***** Given data *****

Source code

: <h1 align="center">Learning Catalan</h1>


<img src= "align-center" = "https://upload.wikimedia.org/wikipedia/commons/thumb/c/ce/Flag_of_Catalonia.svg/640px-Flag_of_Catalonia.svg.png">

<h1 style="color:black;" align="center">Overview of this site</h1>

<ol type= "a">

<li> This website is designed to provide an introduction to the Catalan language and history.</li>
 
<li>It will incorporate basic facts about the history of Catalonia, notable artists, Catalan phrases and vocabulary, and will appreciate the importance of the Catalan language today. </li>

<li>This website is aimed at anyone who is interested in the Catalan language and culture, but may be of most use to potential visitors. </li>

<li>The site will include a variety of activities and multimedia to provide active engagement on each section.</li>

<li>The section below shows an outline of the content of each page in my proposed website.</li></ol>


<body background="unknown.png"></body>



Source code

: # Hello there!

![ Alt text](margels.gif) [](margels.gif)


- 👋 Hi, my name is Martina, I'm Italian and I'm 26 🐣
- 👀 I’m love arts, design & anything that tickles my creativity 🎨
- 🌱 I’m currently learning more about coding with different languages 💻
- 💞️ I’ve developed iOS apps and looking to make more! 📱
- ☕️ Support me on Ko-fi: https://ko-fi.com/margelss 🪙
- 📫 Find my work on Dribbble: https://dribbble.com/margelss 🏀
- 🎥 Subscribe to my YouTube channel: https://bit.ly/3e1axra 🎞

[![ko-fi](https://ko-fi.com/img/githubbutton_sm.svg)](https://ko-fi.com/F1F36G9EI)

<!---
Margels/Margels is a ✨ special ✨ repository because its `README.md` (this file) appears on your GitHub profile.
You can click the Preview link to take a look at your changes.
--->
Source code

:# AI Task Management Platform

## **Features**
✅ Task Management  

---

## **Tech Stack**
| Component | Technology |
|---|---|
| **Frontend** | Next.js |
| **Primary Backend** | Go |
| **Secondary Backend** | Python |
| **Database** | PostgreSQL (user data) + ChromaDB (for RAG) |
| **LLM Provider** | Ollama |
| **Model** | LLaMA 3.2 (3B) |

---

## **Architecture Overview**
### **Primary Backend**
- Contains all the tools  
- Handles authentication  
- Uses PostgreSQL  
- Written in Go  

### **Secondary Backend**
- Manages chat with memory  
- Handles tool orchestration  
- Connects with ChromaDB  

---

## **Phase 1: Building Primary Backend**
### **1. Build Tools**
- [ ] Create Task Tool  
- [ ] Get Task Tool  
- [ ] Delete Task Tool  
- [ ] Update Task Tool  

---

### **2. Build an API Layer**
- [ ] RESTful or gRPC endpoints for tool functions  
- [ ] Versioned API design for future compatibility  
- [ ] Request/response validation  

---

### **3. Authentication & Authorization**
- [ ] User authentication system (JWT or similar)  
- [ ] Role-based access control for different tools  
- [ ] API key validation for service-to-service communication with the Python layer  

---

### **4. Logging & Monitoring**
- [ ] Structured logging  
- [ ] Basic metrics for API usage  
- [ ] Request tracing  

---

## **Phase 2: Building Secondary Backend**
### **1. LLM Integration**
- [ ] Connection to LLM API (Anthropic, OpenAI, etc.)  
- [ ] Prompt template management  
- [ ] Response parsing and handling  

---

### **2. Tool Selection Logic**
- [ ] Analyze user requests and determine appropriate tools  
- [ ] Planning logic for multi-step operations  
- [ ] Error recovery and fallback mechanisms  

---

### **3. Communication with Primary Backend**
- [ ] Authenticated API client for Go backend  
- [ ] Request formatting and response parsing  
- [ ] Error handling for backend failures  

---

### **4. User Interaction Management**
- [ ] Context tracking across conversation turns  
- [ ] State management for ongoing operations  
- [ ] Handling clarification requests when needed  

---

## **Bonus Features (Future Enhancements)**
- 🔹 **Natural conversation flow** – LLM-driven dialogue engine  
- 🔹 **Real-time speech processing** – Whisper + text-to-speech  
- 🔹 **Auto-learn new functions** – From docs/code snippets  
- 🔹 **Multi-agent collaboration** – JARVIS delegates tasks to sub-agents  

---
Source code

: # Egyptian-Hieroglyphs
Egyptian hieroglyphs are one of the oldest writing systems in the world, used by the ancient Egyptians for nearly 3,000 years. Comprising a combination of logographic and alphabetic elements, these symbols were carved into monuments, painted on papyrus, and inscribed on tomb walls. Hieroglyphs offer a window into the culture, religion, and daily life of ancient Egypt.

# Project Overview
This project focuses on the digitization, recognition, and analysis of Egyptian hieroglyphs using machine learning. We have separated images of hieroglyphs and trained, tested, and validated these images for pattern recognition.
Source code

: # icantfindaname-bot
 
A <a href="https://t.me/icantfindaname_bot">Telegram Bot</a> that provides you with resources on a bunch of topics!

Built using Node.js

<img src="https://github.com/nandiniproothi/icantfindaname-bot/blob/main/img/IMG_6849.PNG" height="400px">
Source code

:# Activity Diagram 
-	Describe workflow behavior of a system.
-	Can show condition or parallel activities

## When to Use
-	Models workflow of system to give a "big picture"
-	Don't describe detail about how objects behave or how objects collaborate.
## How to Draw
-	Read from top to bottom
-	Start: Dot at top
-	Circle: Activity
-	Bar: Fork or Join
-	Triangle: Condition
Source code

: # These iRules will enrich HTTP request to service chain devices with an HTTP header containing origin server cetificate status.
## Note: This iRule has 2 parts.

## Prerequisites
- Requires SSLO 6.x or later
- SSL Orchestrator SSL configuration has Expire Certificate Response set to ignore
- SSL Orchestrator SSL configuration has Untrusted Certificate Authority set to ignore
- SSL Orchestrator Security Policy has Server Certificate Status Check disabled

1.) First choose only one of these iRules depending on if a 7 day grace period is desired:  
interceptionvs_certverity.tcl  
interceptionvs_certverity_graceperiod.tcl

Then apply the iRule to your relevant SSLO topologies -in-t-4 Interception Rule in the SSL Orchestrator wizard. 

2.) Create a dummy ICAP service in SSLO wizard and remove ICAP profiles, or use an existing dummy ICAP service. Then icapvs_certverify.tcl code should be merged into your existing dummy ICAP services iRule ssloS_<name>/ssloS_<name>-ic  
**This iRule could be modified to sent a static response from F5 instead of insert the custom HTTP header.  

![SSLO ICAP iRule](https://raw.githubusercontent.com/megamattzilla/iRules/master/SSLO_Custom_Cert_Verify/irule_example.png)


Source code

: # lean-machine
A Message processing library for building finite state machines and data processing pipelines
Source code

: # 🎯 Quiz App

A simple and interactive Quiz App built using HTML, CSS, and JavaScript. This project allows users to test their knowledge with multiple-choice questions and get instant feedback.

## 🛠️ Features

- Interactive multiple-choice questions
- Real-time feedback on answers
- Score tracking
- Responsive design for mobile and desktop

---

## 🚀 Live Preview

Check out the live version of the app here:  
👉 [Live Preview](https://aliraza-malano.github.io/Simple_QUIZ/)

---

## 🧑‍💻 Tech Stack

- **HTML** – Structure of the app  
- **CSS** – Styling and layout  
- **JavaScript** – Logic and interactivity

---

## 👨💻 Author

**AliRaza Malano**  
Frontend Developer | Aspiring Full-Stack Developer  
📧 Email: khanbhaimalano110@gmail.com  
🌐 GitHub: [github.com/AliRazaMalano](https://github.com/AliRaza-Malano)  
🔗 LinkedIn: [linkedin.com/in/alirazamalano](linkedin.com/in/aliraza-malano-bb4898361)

*****

Assignment: Using the entries above, say how many lines include the word "Error", with no other output.

Written answer: 2